[featured_image]The fact is, everyone experiences discomfort when someone outside our circle of friends tries to influence us about personal, significant matters. We all naturally gravitate toward people we already know and trust. Friends listen to friends. They confide in friends. They let friends influence them.

So if you are going to impact anyone for Christ, the most effective approach will be through friendships with those who need to know Christ. The following questions will help you get started:

  • Who do I already know that needs Jesus?
  • How will they know that I care?
  • What have I gotta share?


Think about the circle of relationships that you already have.
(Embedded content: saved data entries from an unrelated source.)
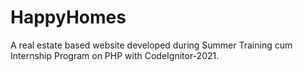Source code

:# HappyHomes
A real estate based website developed during Summer Training cum Internship Program on PHP with CodeIgnitor-2021.

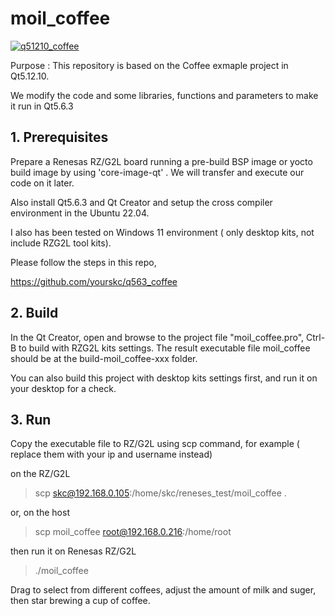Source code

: # moil_coffee

[![q51210_coffee](https://img.youtube.com/vi/it3XaNYqQ_c/0.jpg)](https://www.youtube.com/watch?v=it3XaNYqQ_c)   

Purpose : This repository is based on the Coffee exmaple project in Qt5.12.10.

We modify the code and some libraries, functions and parameters to make it run in Qt5.6.3

## 1. Prerequisites

Prepare a Renesas RZ/G2L board running a pre-build BSP image or yocto build image by using 'core-image-qt' . We will transfer and execute our code on it later.

Also install Qt5.6.3 and Qt Creator and setup the cross compiler environment in the Ubuntu 22.04. 

I also has been tested on Windows 11 environment ( only desktop kits, not include RZG2L tool kits).

Please follow the steps in this repo, 

https://github.com/yourskc/q563_coffee

## 2. Build 

In the Qt Creator, open and browse to the project file "moil_coffee.pro", 
Ctrl-B to build with RZG2L kits
settings. 
The result executable file moil_coffee should be at the build-moil_coffee-xxx folder.   

You can also build this project with desktop kits settings first, and run it on your desktop for a check. 

## 3. Run

Copy the executable file to RZ/G2L using scp command, for example 
( replace them with your ip and username instead)

on the RZ/G2L
> scp skc@192.168.0.105:/home/skc/reneses_test/moil_coffee .

or, on the host
> scp moil_coffee root@192.168.0.216:/home/root

then run it on Renesas RZ/G2L

>./moil_coffee

Drag to select from different coffees, adjust the amount of milk and suger, then star brewing a cup of coffee.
Draw several circles on a piece of paper and identify each circle as a specific group of people with whom you have repeated contact over something other than faith or religion.

Write the name of the specific group in the center of each circle. If you know those neighbors who live adjacent to and directly across from your home, label one of the circles “Neighbors.” You could also consider –

  • your workplace
  • contacts with adults through your children’s activities (school, sports, music, etc.)
  • your hobbies or recreation (not something you do alone; something you already do or could do routinely with people – biking, kayaking, scrapbooking, etc,)
  • rotary or a community organization if you meet together monthly or more
  • your fitness center (if you interact with the same people routinely)
  • playgroups for your kids
  • any activity that gives you routine contact with people who don’t know Christ personally

Challenge: Too many believers spend too much time with Christians. Ask yourself: “What do I need to stop doing so that I can start spending more time with non-believers?”
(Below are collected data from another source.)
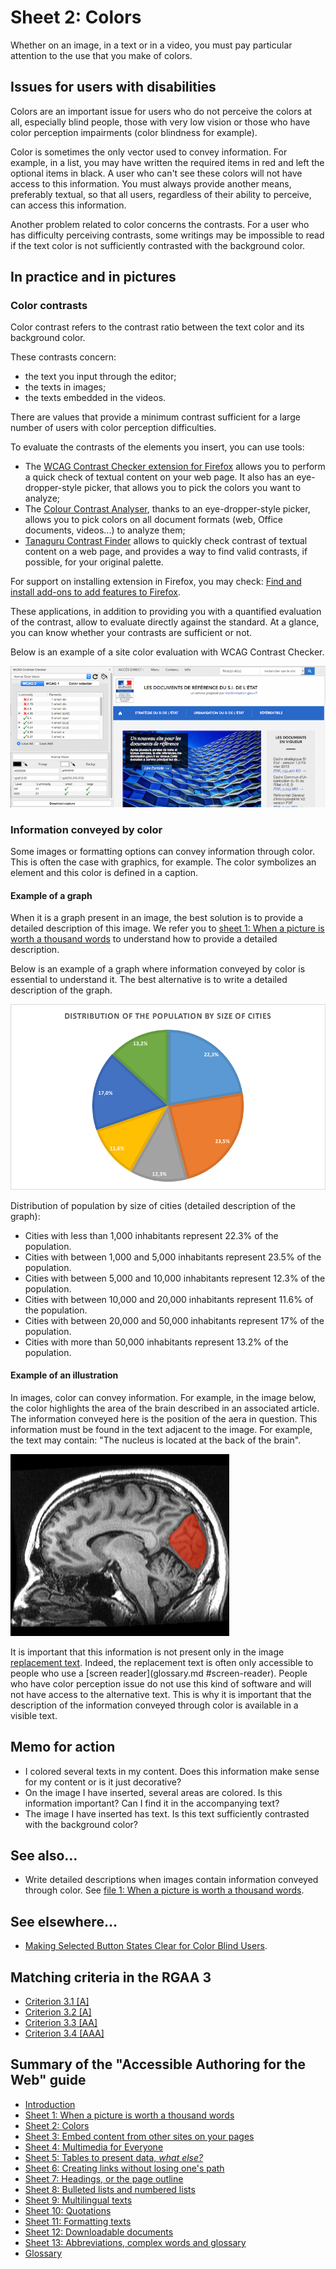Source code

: # Sheet 2: Colors

Whether on an image, in a text or in a video, you must pay particular attention to the use that you make of colors.

## Issues for users with disabilities

Colors are an important issue for users who do not perceive the colors at all, especially blind people, those with very low vision or those who have color perception impairments (color blindness for example).

Color is sometimes the only vector used to convey information. For example, in a list, you may have written the required items in red and left the optional items in black. A user who can't see these colors will not have access to this information. You must always provide another means, preferably textual, so that all users, regardless of their ability to perceive, can access this information.

Another problem related to color concerns the contrasts. For a user who has difficulty perceiving contrasts, some writings may be impossible to read if the text color is not sufficiently contrasted with the background color.

## In practice and in pictures

### Color contrasts

Color contrast refers to the contrast ratio between the text color and its background color.

These contrasts concern:

- the text you input through the editor;
- the texts in images;
- the texts embedded in the videos.

There are values ​​that provide a minimum contrast sufficient for a large number of users with color perception difficulties.

To evaluate the contrasts of the elements you insert, you can use tools:

- The [WCAG Contrast Checker extension for Firefox](https://addons.mozilla.org/fr/firefox/addon/wcag-contrast-checker/) allows you to perform a quick check of textual content on your web page. It also has an eye-dropper-style picker, that allows you to pick the colors you want to analyze;
- The [Colour Contrast Analyser](https://www.paciellogroup.com/resources/contrastanalyser/), thanks to an eye-dropper-style picker, allows you to pick colors on all document formats (web, Office documents, videos...) to analyze them;
- [Tanaguru Contrast Finder](https://addons.mozilla.org/fr/firefox/addon/tanaguru-contrast-finder/) allows to quickly check contrast of textual content on a web page, and provides a way to find valid contrasts, if possible, for your original palette.

For support on installing extension in Firefox, you may check: <a href="https://support.mozilla.org/en-US/kb/find-and-install-add-ons-add-features-to-firefox">Find and install add-ons to add features to Firefox</a>.

These applications, in addition to providing you with a quantified evaluation of the contrast, allow to evaluate directly against the standard. At a glance, you can know whether your contrasts are sufficient or not.

Below is an example of a site color evaluation with WCAG Contrast Checker.

<img src="img/couleurs/wcag-contrast.png" alt="" />

### Information conveyed by color

Some images or formatting options can convey information through color. This is often the case with graphics, for example. The color symbolizes an element and this color is defined in a caption.

#### Example of a graph

When it is a graph present in an image, the best solution is to provide a detailed description of this image. We refer you to [sheet 1: When a picture is worth a thousand words](images.md) to understand how to provide a detailed description.

Below is an example of a graph where information conveyed by color is essential to understand it. The best alternative is to write a detailed description of the graph.

<img src="img/couleurs/piechart.png" alt="Distribution of the population by size of cities (detailed description below)" />

Distribution of population by size of cities (detailed description of the graph):

- Cities with less than 1,000 inhabitants represent 22.3% of the population.
- Cities with between 1,000 and 5,000 inhabitants represent 23.5% of the population.
- Cities with between 5,000 and 10,000 inhabitants represent 12.3% of the population.
- Cities with between 10,000 and 20,000 inhabitants represent 11.6% of the population.
- Cities with between 20,000 and 50,000 inhabitants represent 17% of the population.
- Cities with more than 50,000 inhabitants represent 13.2% of the population.


#### Example of an illustration

In images, color can convey information. For example, in the image below, the color highlights the area of ​​the brain described in an associated article. The information conveyed here is the position of the aera in question. This information must be found in the text adjacent to the image. For example, the text may contain: "The nucleus is located at the back of the brain".

<img src="img/couleurs/info-couleurs.png" alt="" />

It is important that this information is not present only in the image [replacement text](#glossaire.md#replacement-text). Indeed, the replacement text is often only accessible to people who use a [screen reader](glossary.md #screen-reader). People who have color perception issue do not use this kind of software and will not have access to the alternative text. This is why it is important that the description of the information conveyed through color is available in a visible text.

## Memo for action

- I colored several texts in my content. Does this information make sense for my content or is it just decorative?
- On the image I have inserted, several areas are colored. Is this information important? Can I find it in the accompanying text?
- The image I have inserted has text. Is this text sufficiently contrasted with the background color?

## See also&hellip;

- Write detailed descriptions when images contain information conveyed through color. See [file 1: When a picture is worth a thousand words](images.md).

## See elsewhere&hellip;

- [Making Selected Button States Clear for Color Blind Users](http://uxmovement.com/buttons/making-selected-button-states-clear-for-color-blind-users/).


## Matching criteria in the RGAA 3

- [Criterion 3.1 [A]](https://disic.github.io/rgaa_referentiel_en/criteria.html#crit-3-1)
- [Criterion 3.2 [A]](https://disic.github.io/rgaa_referentiel_en/criteria.html#crit-3-2)
- [Criterion 3.3 [AA]](https://disic.github.io/rgaa_referentiel_en/criteria.html#crit-3-3)
- [Criterion 3.4 [AAA]](https://disic.github.io/rgaa_referentiel_en/criteria.html#crit-3-4)

## Summary of the "Accessible Authoring for the Web" guide

* [Introduction](0-intro.md)
* [Sheet 1: When a picture is worth a thousand words](images.md)
* [Sheet 2: Colors](colors.md)
* [Sheet 3: Embed content from other sites on your pages](frames.md)
* [Sheet 4: Multimedia for Everyone](multimedia.md)
* [Sheet 5: Tables to present data, <i>what else?</i>](tables.md)
* [Sheet 6: Creating links without losing one's path](links.md)
* [Sheet 7: Headings, or the page outline](headings.md)
* [Sheet 8: Bulleted lists and numbered lists](lists.md)
* [Sheet 9: Multilingual texts](language.md)
* [Sheet 10: Quotations](quotes.md)
* [Sheet 11: Formatting texts](formatting.md)
* [Sheet 12: Downloadable documents](downloadable_documents.md)
* [Sheet 13: Abbreviations, complex words and glossary](definition.md)
* [Glossary](glossary.md)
What is one new thing that you could do to give you routine contact (weekly) with 8-10 new people who don’t know Christ?

Next, write the first names of individuals that you know personally in each circle who are not yet Christians.


It has been said: “People don’t care how much you know until they know how much you care.”

Think of specific ways that you can demonstrate care to specific individuals listed above. Consider the following ways to demonstrate care:

  • Acts of service – how can you meet a genuine need?
  • Quality time – how could you spend time with someone?
  • Affirmation – how can you encourage someone?
  • Tangible gifts – what could you give someone to show you care?

Who do you know that may be receptive?

What can you do to show that person that you care?


One of the most powerful tools in leading someone to Christ is your own story of how by God’s grace you came to personally know Jesus. Take a moment to think about how you came to believe in Christ and the changes that have taken place in your life now that you are a Christian. Using these points, write out your own story just the way you would share it with a friend. Make the story clear enough that the person hearing it would know how to surrender their life to Christ.

  • Before I surrendered my life to Christ, I lived and thought this way
  • How I came to believe in Jesus (be specific)
  • After I became a Christian, these positive changes took place

As you reflect on your “grace story” – ask God to give you an opportunity to share it with at least one person this week. Pray for two or three whom you would particularly like to tell about Jesus Christ in your neighborhood, at work, or at school.

Can you think of a verse that helped you to surrender your life to Christ? When you share your “grace story” – tell others what that verse means to you.

“I am convinced that the world is more eager to hear our message than we are to deliver it. Never in my ministry have I seen such responsiveness and receptivity to the Gospel as in recent days.”